Jan Dell não coleciona arte nem bonecos, mas sim o que chama de "recipientes de plástico de má qualidade". É uma especialista e colecionadora compulsiva: suas amostras incluem tampas de latas de aveia, copos de restaurantes de fast food, produtos de limpeza envoltos em rótulos termoencolhíveis e muitos, mas muitos envelopes da Amazon.

Há em cada um desses objetos o conhecido símbolo de reciclagem representado por um triângulo de setas, mas Dell acredita que nenhum deles será reciclado um dia.

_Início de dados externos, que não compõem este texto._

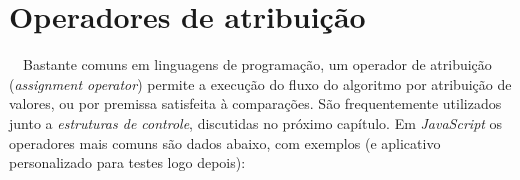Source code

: \documentclass[
  portuguese,
  letterpaper,
  DIV=11,
  numbers=noendperiod]{scrreprt}
\begin{document}
\hfill\break

\section{Operadores de atribuição}\label{operadores-de-atribuiuxe7uxe3o}

~~Bastante comuns em linguagens de programação, um operador de
atribuição (\emph{assignment operator}) permite a execução do fluxo do
algoritmo por atribuição de valores, ou por premissa satisfeita à
comparações. São frequentemente utilizados junto a \emph{estruturas de
controle}, discutidas no próximo capítulo. Em \emph{JavaScript} os
operadores mais comuns são dados abaixo, com exemplos (e aplicativo
personalizado para testes logo depois):

\hfill\break
\end{document}
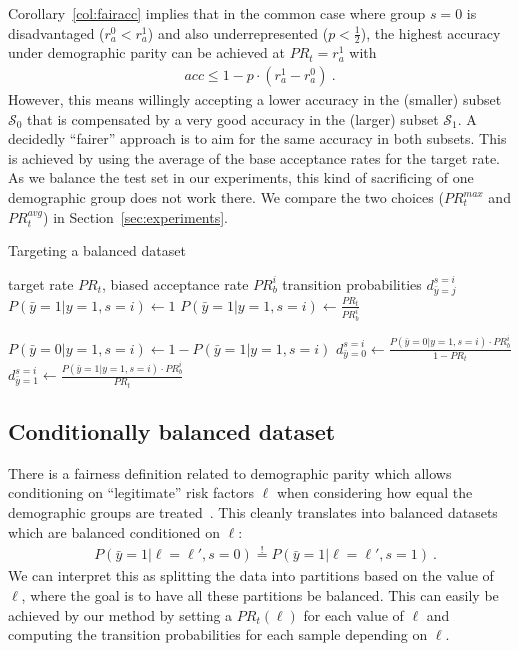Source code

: Corollary~\ref{col:fairacc} implies that
in the common case where group $s=0$ is disadvantaged ($r_a^0 < r_a^1$) and also underrepresented ($p<\tfrac{1}{2}$),
the highest accuracy under demographic parity can be achieved at $\mathit{PR}_t=r_a^1$ with
\begin{align}
  \mathit{acc} \leq 1 - p\cdot\left( r^1_a -r^0_a \right)~.
\end{align}
However, this means willingly accepting a lower accuracy in the (smaller) subset $\mathcal{S}_0$
that is compensated by a very good accuracy in the (larger) subset $\mathcal{S}_1$.
A decidedly ``fairer'' approach is to aim for the same accuracy in both subsets.
This is achieved by using the average of the base acceptance rates for the target rate.
As we balance the test set in our experiments, this kind of sacrificing of one demographic group does not work there.
We compare the two choices ($\mathit{PR}_t^{max}$ and $\mathit{PR}_t^{avg}$) in Section~\ref{sec:experiments}.

\begin{algorithm}[t]
  \caption{Targeting a balanced dataset}%
  \label{alg:parity}
  \begin{algorithmic}[1]
    \REQUIRE target rate $\mathit{PR}_t$,  biased acceptance rate $\mathit{PR}_b^i$
    \ENSURE transition probabilities $d^{s=i}_{\bar{y}=j}$
    \STATE $P(\bar{y}=1|y=1,s=i) \gets 1$
    \ELSE
    \STATE $P(\bar{y}=1|y=1,s=i) \gets \frac{\mathit{PR}_t}{\mathit{PR}_b^i}$
    \ENDIF

    \STATE $P(\bar{y}=0|y=1,s=i) \gets 1 - P(\bar{y}=1|y=1,s=i)$
    \STATE $d^{s=i}_{\bar{y}=0} \gets \frac{P(\bar{y}=0|y=1,s=i)\cdot \mathit{PR}_b^i}{1 - \mathit{PR}_t}$
    \STATE $d^{s=i}_{\bar{y}=1} \gets \frac{P(\bar{y}=1|y=1,s=i)\cdot \mathit{PR}_b^i}{\mathit{PR}_t}$
    \ENDIF
  \end{algorithmic}
\end{algorithm}

\subsection{Conditionally balanced dataset}
\noindent There is a fairness definition related to demographic parity which allows conditioning on ``legitimate'' risk factors $\ell$
when considering how equal the demographic groups are treated~\citep{corbett2017algorithmic}.
This cleanly translates into balanced datasets which are balanced conditioned on $\ell$:
\begin{align}
  &P(\bar{y}=1|\ell=\ell\prime, s=0) \overset{!}{=} P(\bar{y}=1|\ell=\ell\prime, s=1)~.
\end{align}
We can interpret this as splitting the data into partitions based on the value of $\ell$,
where the goal is to have all these partitions be balanced.
This can easily be achieved by our method by setting a $\mathit{PR}_t(\ell)$ for each value of $\ell$
and computing the transition probabilities for each sample depending on $\ell$.

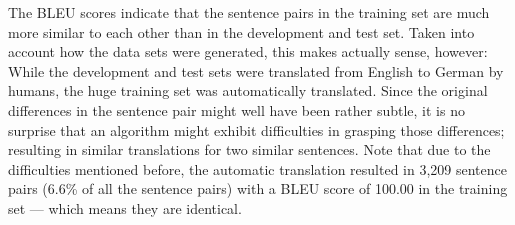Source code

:













The BLEU scores indicate that the sentence pairs in the training set are much
more similar to each other than in the development and test set. Taken into account how
the data sets were generated, this makes actually sense, however: While the development
and test sets were translated from English to German by humans, the huge training set was
automatically translated. Since the original differences in the sentence pair might well
have been rather subtle, it is no surprise that an algorithm might exhibit difficulties in
grasping those differences; resulting in similar translations for two similar sentences.
Note that due to the difficulties mentioned before, the automatic translation resulted in
3,209 sentence pairs (6.6\% of all the sentence pairs) with a BLEU score of 100.00 in the
training set --- which means they are identical.



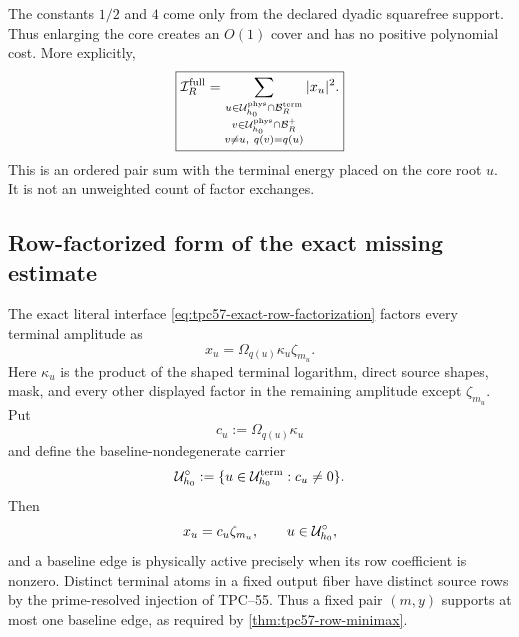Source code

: The constants \(1/2\) and \(4\) come only from the declared dyadic
squarefree support.  Thus enlarging the core creates an \(O(1)\) cover and
has no positive polynomial cost.  More explicitly,
\begin{equation}
 \boxed{
 \cI_R^{\rm full}
 =\sum_{\substack{u\in\cU_{h_0}^{\rm phys}\cap\cB_R^{\rm term}\\
                  v\in\cU_{h_0}^{\rm phys}\cap\cB_R^+\\
                  v\ne u,\ q(v)=q(u)}}|x_u|^2.}
 \label{eq:tpc57-enlarged-rooted-pair-identity}
\end{equation}
This is an ordered pair sum with the terminal energy placed on the core
root \(u\).  It is not an unweighted count of factor exchanges.

\subsection{Row-factorized form of the exact missing estimate}

The exact literal interface
\eqref{eq:tpc57-exact-row-factorization} factors every terminal amplitude as
\begin{equation}
 x_u=\Omega_{q(u)}\kappa_u\zeta_{m_u}.
 \label{eq:tpc57-literal-row-factorization}
\end{equation}
Here \(\kappa_u\) is the product of the shaped terminal logarithm, direct
source shapes, mask, and every other displayed factor in the remaining
amplitude except \(\zeta_{m_u}\).  Put
\begin{equation}
 c_u:=\Omega_{q(u)}\kappa_u
 \label{eq:tpc57-baseline-physical-amplitude}
\end{equation}
and define the baseline-nondegenerate carrier
\begin{equation}
 \cU_{h_0}^{\circ}
 :=\{u\in\cU_{h_0}^{\rm term}:c_u\ne0\}.
 \label{eq:tpc57-baseline-terminal-carrier}
\end{equation}
Then
\begin{equation}
 x_u=c_u\zeta_{m_u},
 \qquad
 u\in\cU_{h_0}^{\circ},
 \label{eq:tpc57-baseline-times-row-coefficient}
\end{equation}
and a baseline edge is physically active precisely when its row coefficient
is nonzero.  Distinct terminal atoms in a fixed output fiber have distinct
source rows by the prime-resolved injection of TPC--55.  Thus a fixed pair
\((m,y)\) supports at most one baseline edge, as required by
\cref{thm:tpc57-row-minimax}.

Desde 2018, quando desistiu da carreira de engenheira química, Dell dirige em sua casa, nas montanhas do condado de Orange, na Califórnia, uma organização sem fins lucrativos chamada Last Beach Cleanup.

Seu trabalho obsessivo para acabar com o que chama de "o mito da reciclagem" resultou em um acordo legal que obriga a Coca-Cola, a Clorox e outras empresas a modificar alguns de seus rótulos de reciclagem.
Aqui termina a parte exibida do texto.